Source material:
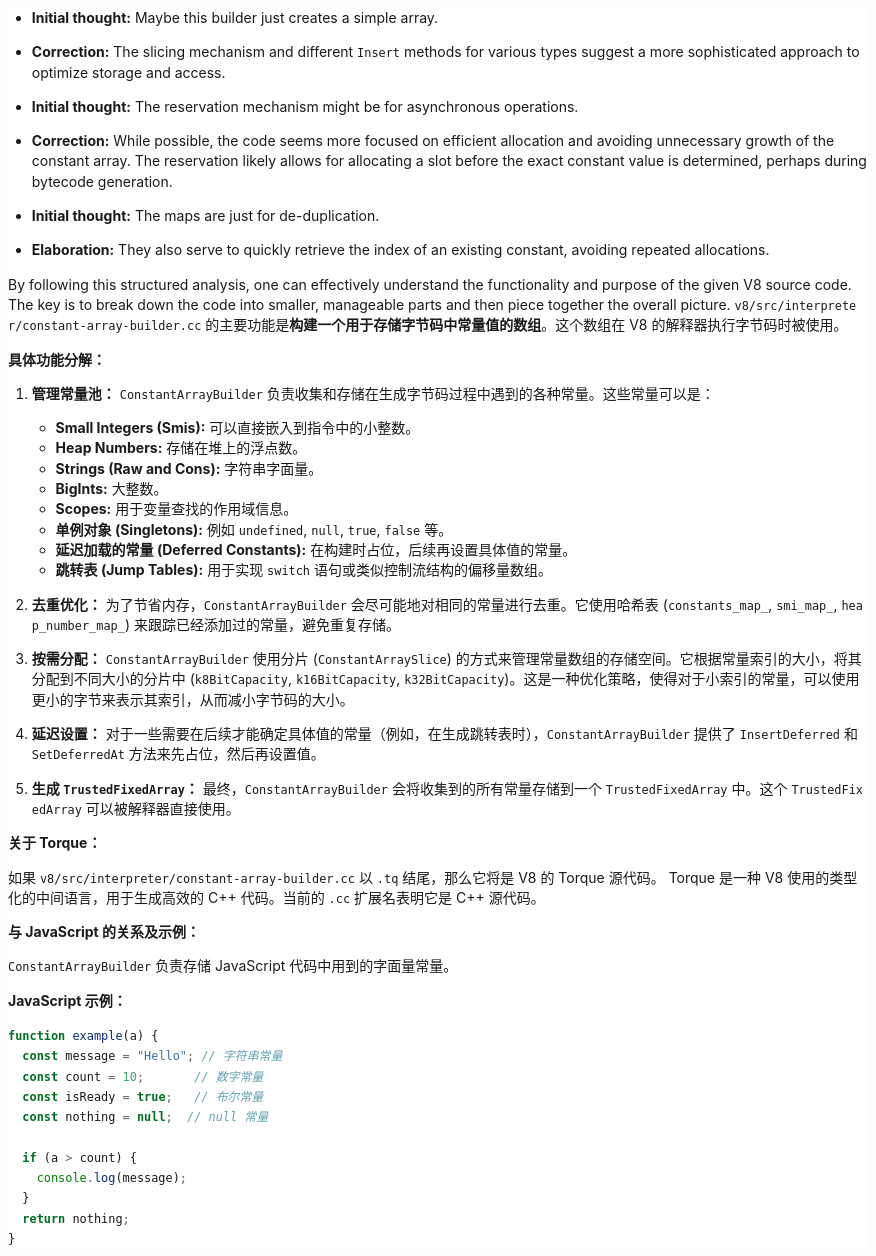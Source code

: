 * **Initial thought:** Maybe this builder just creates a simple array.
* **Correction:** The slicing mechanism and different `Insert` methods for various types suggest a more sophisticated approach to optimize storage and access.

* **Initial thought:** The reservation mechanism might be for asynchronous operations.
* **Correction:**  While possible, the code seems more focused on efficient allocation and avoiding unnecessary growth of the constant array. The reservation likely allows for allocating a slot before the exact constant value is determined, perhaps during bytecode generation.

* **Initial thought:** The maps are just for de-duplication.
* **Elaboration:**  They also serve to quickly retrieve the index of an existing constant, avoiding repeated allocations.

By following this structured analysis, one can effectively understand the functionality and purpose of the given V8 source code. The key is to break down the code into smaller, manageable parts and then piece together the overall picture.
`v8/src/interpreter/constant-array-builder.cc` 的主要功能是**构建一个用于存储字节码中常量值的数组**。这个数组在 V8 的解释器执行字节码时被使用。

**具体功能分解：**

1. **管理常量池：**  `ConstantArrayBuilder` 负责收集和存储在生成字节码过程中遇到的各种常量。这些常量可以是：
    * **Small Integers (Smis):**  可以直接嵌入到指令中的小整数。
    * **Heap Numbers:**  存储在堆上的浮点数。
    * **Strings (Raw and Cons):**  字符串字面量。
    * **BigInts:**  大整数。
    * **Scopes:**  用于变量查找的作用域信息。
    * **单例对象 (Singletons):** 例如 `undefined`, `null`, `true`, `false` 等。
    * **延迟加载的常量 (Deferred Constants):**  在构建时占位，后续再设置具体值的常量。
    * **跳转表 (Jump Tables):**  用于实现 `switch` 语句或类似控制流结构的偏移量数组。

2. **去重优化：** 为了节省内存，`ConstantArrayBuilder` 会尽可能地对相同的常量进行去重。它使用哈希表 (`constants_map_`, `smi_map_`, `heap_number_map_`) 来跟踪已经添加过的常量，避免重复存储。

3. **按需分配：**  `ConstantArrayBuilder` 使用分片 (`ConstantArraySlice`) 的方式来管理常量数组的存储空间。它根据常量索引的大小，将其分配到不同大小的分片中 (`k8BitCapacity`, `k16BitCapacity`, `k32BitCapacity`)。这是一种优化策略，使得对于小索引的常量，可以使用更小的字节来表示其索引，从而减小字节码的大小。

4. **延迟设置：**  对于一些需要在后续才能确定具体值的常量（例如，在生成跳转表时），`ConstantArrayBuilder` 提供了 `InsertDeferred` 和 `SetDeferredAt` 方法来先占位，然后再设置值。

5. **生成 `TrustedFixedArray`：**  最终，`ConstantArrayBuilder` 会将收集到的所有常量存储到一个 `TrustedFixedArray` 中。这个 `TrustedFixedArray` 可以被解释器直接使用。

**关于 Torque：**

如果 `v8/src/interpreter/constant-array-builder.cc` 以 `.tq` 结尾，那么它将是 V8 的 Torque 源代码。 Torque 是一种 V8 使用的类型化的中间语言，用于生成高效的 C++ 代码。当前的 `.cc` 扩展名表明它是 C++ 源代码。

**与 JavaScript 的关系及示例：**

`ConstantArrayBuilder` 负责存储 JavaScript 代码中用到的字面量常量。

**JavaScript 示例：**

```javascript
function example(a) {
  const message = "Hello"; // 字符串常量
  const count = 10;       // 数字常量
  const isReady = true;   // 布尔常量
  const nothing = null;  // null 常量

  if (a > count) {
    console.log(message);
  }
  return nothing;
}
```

--

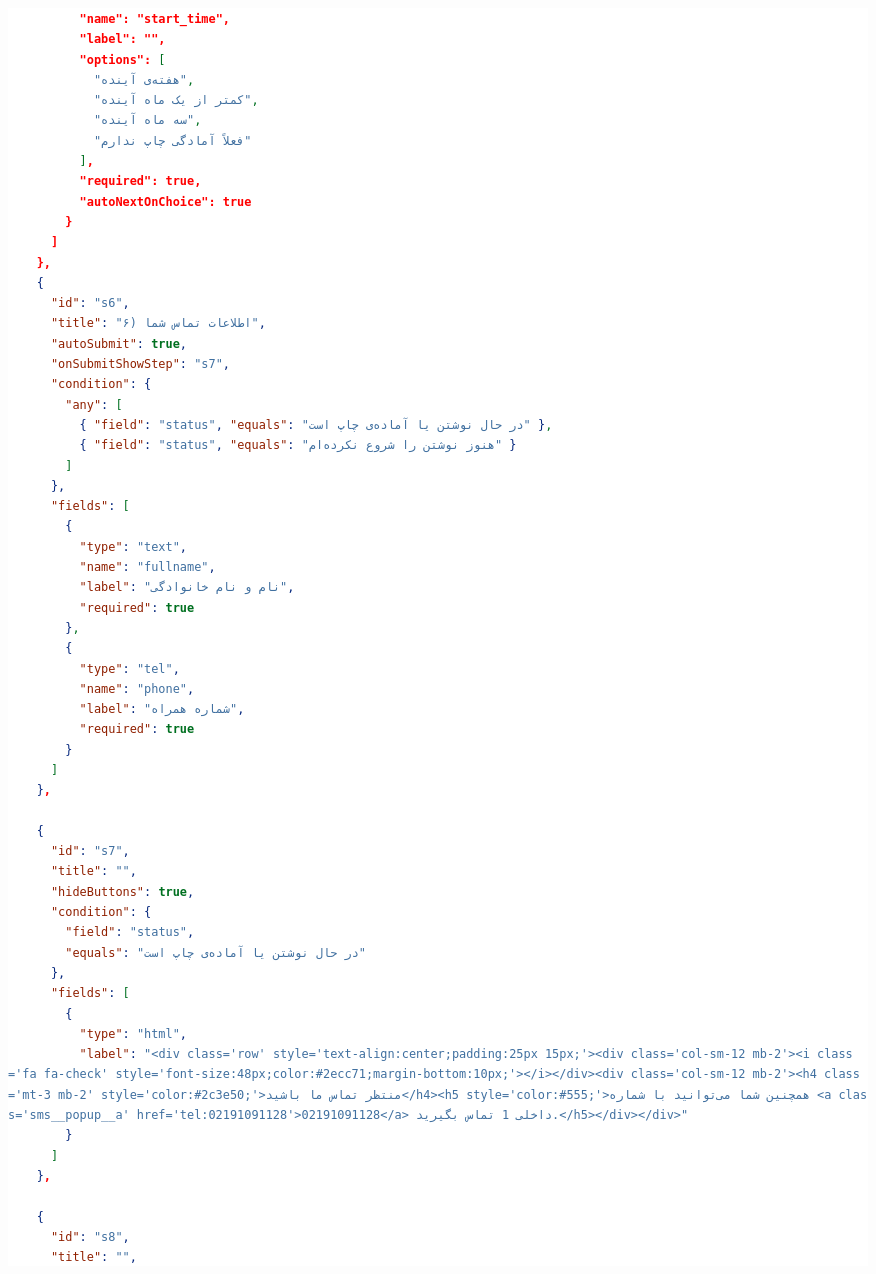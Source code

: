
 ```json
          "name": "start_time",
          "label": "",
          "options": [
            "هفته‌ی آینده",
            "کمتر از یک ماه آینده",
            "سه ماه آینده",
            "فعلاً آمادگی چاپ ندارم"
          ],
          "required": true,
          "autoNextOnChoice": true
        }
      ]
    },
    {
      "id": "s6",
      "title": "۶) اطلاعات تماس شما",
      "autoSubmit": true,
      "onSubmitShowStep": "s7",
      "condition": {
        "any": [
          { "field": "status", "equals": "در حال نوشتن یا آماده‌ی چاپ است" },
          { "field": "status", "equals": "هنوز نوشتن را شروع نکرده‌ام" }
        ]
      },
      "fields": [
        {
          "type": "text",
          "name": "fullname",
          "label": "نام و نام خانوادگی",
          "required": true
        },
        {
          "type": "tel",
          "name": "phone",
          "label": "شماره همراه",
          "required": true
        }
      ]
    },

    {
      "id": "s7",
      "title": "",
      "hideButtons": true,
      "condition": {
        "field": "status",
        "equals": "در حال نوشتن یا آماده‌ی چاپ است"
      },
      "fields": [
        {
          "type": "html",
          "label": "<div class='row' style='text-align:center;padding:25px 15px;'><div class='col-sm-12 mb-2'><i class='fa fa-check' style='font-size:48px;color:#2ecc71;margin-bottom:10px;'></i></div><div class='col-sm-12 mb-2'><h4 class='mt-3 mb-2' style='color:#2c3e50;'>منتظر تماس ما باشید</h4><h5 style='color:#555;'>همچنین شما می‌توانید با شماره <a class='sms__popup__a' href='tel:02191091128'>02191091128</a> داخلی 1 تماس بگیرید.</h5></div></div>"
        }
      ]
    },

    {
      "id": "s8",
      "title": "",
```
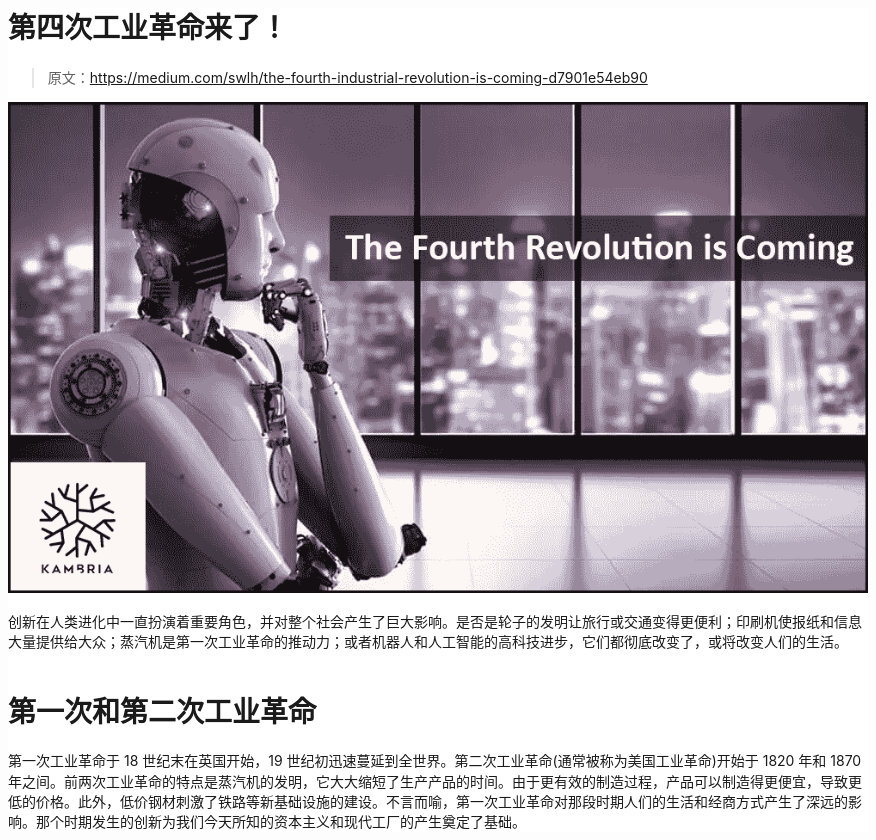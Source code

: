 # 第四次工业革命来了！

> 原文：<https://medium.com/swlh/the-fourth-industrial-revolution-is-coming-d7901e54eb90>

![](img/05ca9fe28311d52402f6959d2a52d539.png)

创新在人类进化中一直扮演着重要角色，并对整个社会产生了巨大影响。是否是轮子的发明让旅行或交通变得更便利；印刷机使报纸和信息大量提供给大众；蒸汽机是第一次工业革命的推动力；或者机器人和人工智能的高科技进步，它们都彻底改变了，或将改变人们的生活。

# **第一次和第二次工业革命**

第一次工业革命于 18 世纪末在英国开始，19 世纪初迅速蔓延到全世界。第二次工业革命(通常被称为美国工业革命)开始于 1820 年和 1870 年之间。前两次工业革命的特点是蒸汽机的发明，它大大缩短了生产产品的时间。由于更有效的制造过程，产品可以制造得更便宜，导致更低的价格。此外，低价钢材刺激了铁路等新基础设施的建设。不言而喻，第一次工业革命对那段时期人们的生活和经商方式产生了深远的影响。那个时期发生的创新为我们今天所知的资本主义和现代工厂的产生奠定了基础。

Prompt: Return all lines from the data that include the string "just".

Problem solution:
: * **Initial thought:** Maybe this builder just creates a simple array.
* **Initial thought:** The maps are just for de-duplication.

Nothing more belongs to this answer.